Terminology again: was RDF's curious literals from John Black on 2007-08-01 (semantic-web@w3.org from August 2007)

From: John Black <JohnBlack@kashori.com>
Date: Wed, 1 Aug 2007 06:48:49 -0400
To: "Richard Cyganiak" <richard@cyganiak.de>, "Garret Wilson" <garret@globalmentor.com>
Cc: "Story Henry" <henry.story@bblfish.net>, "Tim Berners-Lee" <timbl@w3.org>, "Semantic Web" <semantic-web@w3.org>
Message-ID: <0aaa01c7d429$8ca74ab0$6601a8c0@KASHORI001>

Richard Cyganiak wrote:
>
> On 1 Aug 2007, at 01:49, Garret Wilson wrote:
>> So let me state this another way: to say that non-literal resources  use 
>> URIs as identifiers and literal resources use strings as  identifiers is 
>> a false dichotomy. RDF uses strings for all its  identifiers. It's just 
>> that for non-literals, these strings conform  to a format called URI
>
> That's simply not true.
>
>     <http://dbpedia.org/wiki/George_W._Bush>
>
> and
>
>     "http://dbpedia.org/wiki/George_W._Bush"
>
> do not identify the same resource. The first identifies a person, the 
> 43rd president of the U.S.. The second identifies a string of Unicode 
> characters that happens to conform to the URI syntax.
>

I think this quote reveals a problem of terminology that has an easy remedy. 
It is the confusing use of *the symbol used by an agent* for *the agent that 
uses the symbol* in the subject position of sentences using the verb 
"identify". The worst examples are statements of the form, "This URI 
identifies xyz".

URIs don't *do* anything. They aren't agents. Identify is a verb. Verbs 
require animate subjects. The solution is to be clear about *who* is doing 
the identifying.  None of these are animate subjects: "non-literal 
resources", "literal resources", "RDF", "<http://dbpedia.org/wiki/George W. 
Bush>", " "http://dbpeadia.org/wiki/George W. Bush" ". None of these belong 
as the subject, the *who is doing*, of sentences with "identify" as the 
verb. In order to shorten discussions about these topics, I think it would 
be helpful if we remember to be clear about who is doing the identifying, 
referring, etc.

As  *bad* examples to illustrate my point consider these sentences:

"After the URI  <http://dbpedia.org/wiki/George_W._Bush> identified the 
person George W. Bush, it went down to the local pub for a beer."

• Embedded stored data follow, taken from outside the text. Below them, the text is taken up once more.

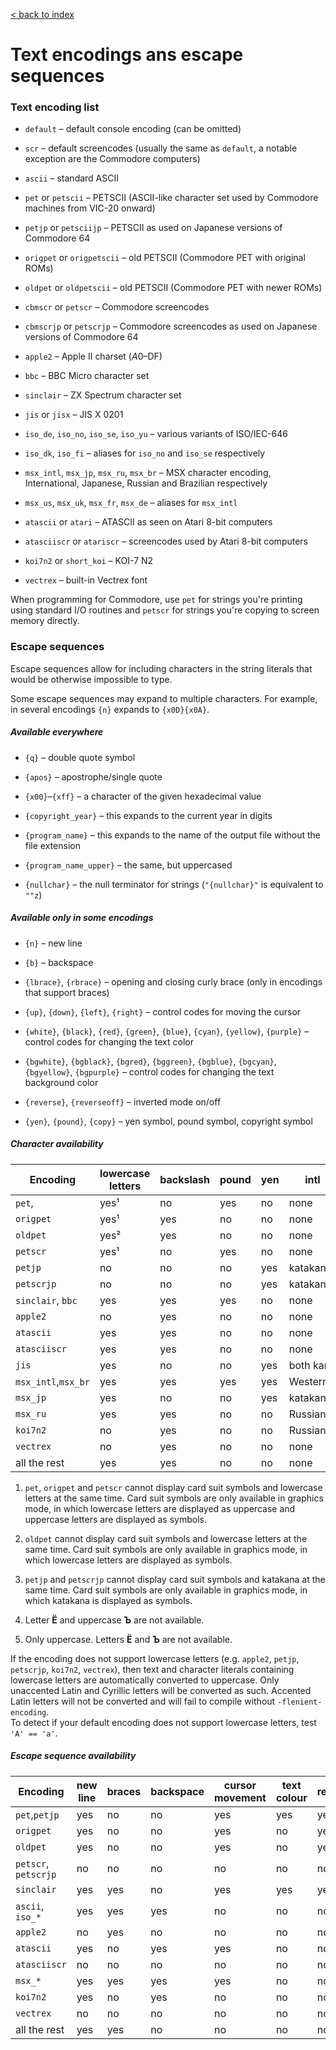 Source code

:[< back to index](../doc_index.md)

# Text encodings ans escape sequences

### Text encoding list

* `default` – default console encoding (can be omitted)

* `scr` – default screencodes
(usually the same as `default`, a notable exception are the Commodore computers)

* `ascii` – standard ASCII

* `pet` or `petscii` – PETSCII (ASCII-like character set used by Commodore machines from VIC-20 onward)

* `petjp` or `petsciijp` – PETSCII as used on Japanese versions of Commodore 64

* `origpet` or `origpetscii` – old PETSCII (Commodore PET with original ROMs)

* `oldpet` or `oldpetscii` – old PETSCII (Commodore PET with newer ROMs)

* `cbmscr` or `petscr` – Commodore screencodes

* `cbmscrjp` or `petscrjp` – Commodore screencodes as used on Japanese versions of Commodore 64

* `apple2` – Apple II charset ($A0–$DF)

* `bbc` – BBC Micro character set

* `sinclair` – ZX Spectrum character set

* `jis` or `jisx` – JIS X 0201

* `iso_de`, `iso_no`, `iso_se`, `iso_yu` – various variants of ISO/IEC-646
 
* `iso_dk`, `iso_fi` – aliases for `iso_no` and `iso_se` respectively

* `msx_intl`, `msx_jp`, `msx_ru`, `msx_br` – MSX character encoding, International, Japanese, Russian and Brazilian respectively

* `msx_us`, `msx_uk`, `msx_fr`, `msx_de` – aliases for `msx_intl`
 
* `atascii` or `atari` – ATASCII as seen on Atari 8-bit computers
 
* `atasciiscr` or `atariscr` – screencodes used by Atari 8-bit computers

* `koi7n2` or `short_koi` – KOI-7 N2

* `vectrex` – built-in Vectrex font

When programming for Commodore,
use `pet` for strings you're printing using standard I/O routines
and `petscr` for strings you're copying to screen memory directly.

### Escape sequences

Escape sequences allow for including characters in the string literals that would be otherwise impossible to type.

Some escape sequences may expand to multiple characters. For example, in several encodings `{n}` expands to `{x0D}{x0A}`.

##### Available everywhere

* `{q}` – double quote symbol

* `{apos}` – apostrophe/single quote

* `{x00}`–`{xff}` – a character of the given hexadecimal value

* `{copyright_year}` – this expands to the current year in digits

* `{program_name}` – this expands to the name of the output file without the file extension

* `{program_name_upper}` – the same, but uppercased

* `{nullchar}` – the null terminator for strings (`"{nullchar}"` is equivalent to `""z`)

##### Available only in some encodings

* `{n}` – new line

* `{b}` – backspace

* `{lbrace}`, `{rbrace}` – opening and closing curly brace (only in encodings that support braces)

* `{up}`, `{down}`, `{left}`, `{right}` – control codes for moving the cursor

* `{white}`, `{black}`, `{red}`, `{green}`, `{blue}`, `{cyan}`, `{yellow}`, `{purple}` – 
control codes for changing the text color

* `{bgwhite}`, `{bgblack}`, `{bgred}`, `{bggreen}`, `{bgblue}`, `{bgcyan}`, `{bgyellow}`, `{bgpurple}` – 
control codes for changing the text background color

* `{reverse}`, `{reverseoff}` – inverted mode on/off

* `{yen}`, `{pound}`, `{copy}` – yen symbol, pound symbol, copyright symbol

##### Character availability

Encoding | lowercase letters | backslash | pound | yen | intl | card suits  
---------|-------------------|-----------|-------|-----|------|-----------  
`pet`,              | yes¹ | no  | yes | no   | none      | yes¹  
`origpet`           | yes¹ | yes | no  | no   | none      | yes¹  
`oldpet`            | yes² | yes | no  | no   | none      | yes²  
`petscr`            | yes¹ | no  | yes | no   | none      | yes¹  
`petjp`             | no   | no  | no  | yes  | katakana³ | yes³  
`petscrjp`          | no   | no  | no  | yes  | katakana³ | yes³  
`sinclair`, `bbc`   | yes  | yes | yes | no   | none      | no  
`apple2`            | no   | yes | no  | no   | none      | no  
`atascii`           | yes  | yes | no  | no   | none      | yes  
`atasciiscr`        | yes  | yes | no  | no   | none      | yes  
`jis`               | yes  | no  | no  | yes  | both kana | no  
`msx_intl`,`msx_br` | yes  | yes | yes | yes  | Western   | yes   
`msx_jp`            | yes  | no  | no  | yes  | katakana  | yes   
`msx_ru`            | yes  | yes | no  | no   | Russian⁴   | yes   
`koi7n2`            | no   | yes | no  | no   | Russian⁵  | no   
`vectrex`           | no   | yes | no  | no   | none      | no   
all the rest        | yes  | yes | no  | no   | none      | no  
  
1. `pet`, `origpet` and `petscr` cannot display card suit symbols and lowercase letters at the same time.
Card suit symbols are only available in graphics mode,
in which lowercase letters are displayed as uppercase and uppercase letters are displayed as symbols. 

2.  `oldpet` cannot display card suit symbols and lowercase letters at the same time.
Card suit symbols are only available in graphics mode, in which lowercase letters are displayed as symbols. 

3. `petjp` and `petscrjp` cannot display card suit symbols and katakana at the same time.
Card suit symbols are only available in graphics mode, in which katakana is displayed as symbols. 

4. Letter **Ё** and uppercase **Ъ** are not available.

5. Only uppercase. Letters **Ё** and **Ъ** are not available.

If the encoding does not support lowercase letters (e.g. `apple2`, `petjp`, `petscrjp`, `koi7n2`, `vectrex`),
then text and character literals containing lowercase letters are automatically converted to uppercase. 
Only unaccented Latin and Cyrillic letters will be converted as such.
Accented Latin letters will not be converted and will fail to compile without `-flenient-encoding`.     
To detect if your default encoding does not support lowercase letters, test `'A' == 'a'`.

##### Escape sequence availability

Encoding | new line | braces | backspace | cursor movement | text colour | reverse | background colour  
---------|----------|--------|-----------|-----------------|-------------|---------|------------------  
`pet`,`petjp`       | yes | no  | no  | yes | yes | yes | no  
`origpet`           | yes | no  | no  | yes | no  | yes | no  
`oldpet`            | yes | no  | no  | yes | no  | yes | no  
`petscr`, `petscrjp`| no  | no  | no  | no  | no  | no  | no  
`sinclair`          | yes | yes | no  | yes | yes | yes | yes  
`ascii`, `iso_*`    | yes | yes | yes | no  | no  | no  | no  
`apple2`            | no  | yes | no  | no  | no  | no  | no  
`atascii`           | yes | no  | yes | yes | no  | no  | no  
`atasciiscr`        | no  | no  | no  | no  | no  | no  | no  
`msx_*`             | yes | yes | yes | yes | no  | no  | no  
`koi7n2`            | yes | no  | yes | no  | no  | no  | no  
`vectrex`           | no  | no  | no  | no  | no  | no  | no  
all the rest        | yes | yes | no  | no  | no  | no  | no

"The literal string "http://dbpeadia.org/wiki/George W. Bush" identifies a 
string of unicode characters, and also runs 3 miles before breakfast."

"RDF uses strings for all its identifiers, but it doesn't use floss after 
eating and thus has gingivitis."

Here are some *good* examples:

"People following the best practices guidelines of the semantic web 
initiative use <http://dbpedia.org/wiki/George_W._Bush> to identify a 
person, the 43rd president of the of the U.S."  (NOT: 
<http://dbpedia.org/wiki/George_W._Bush> identifies a person,.....)

"People following the best practices guidelines of the semantic web 
initiative use  "http://dbpedia.org/wiki/George_W._Bush" to identify a 
string of Unicode characters."  (NOT: 
"http://dbpedia.org/wiki/George_W._Bush" identifies a string of 
Unicode....).

"People following the best practices guidelines of the semantic web 
initiative use URIs as identifiers of non-literal resources." (NOT: 
"non-literal resources" use URIs to identify...)

"People following the semantic web standards of the W3C use strings to 
identify literals."  (NOT: "literals" use strings to identify....)

"People who use RDF use character strings for different purposes as 
described by the standards that define RDF. But from a different 
perspective, outside of the definitions contained in the RDF standards, 
those people who use RDF are also using strings for everything, as it is a 
text-based technology." (NOT: "RDF" uses strings to....)

John

Received on Wednesday, 1 August 2007 10:49:35 UTC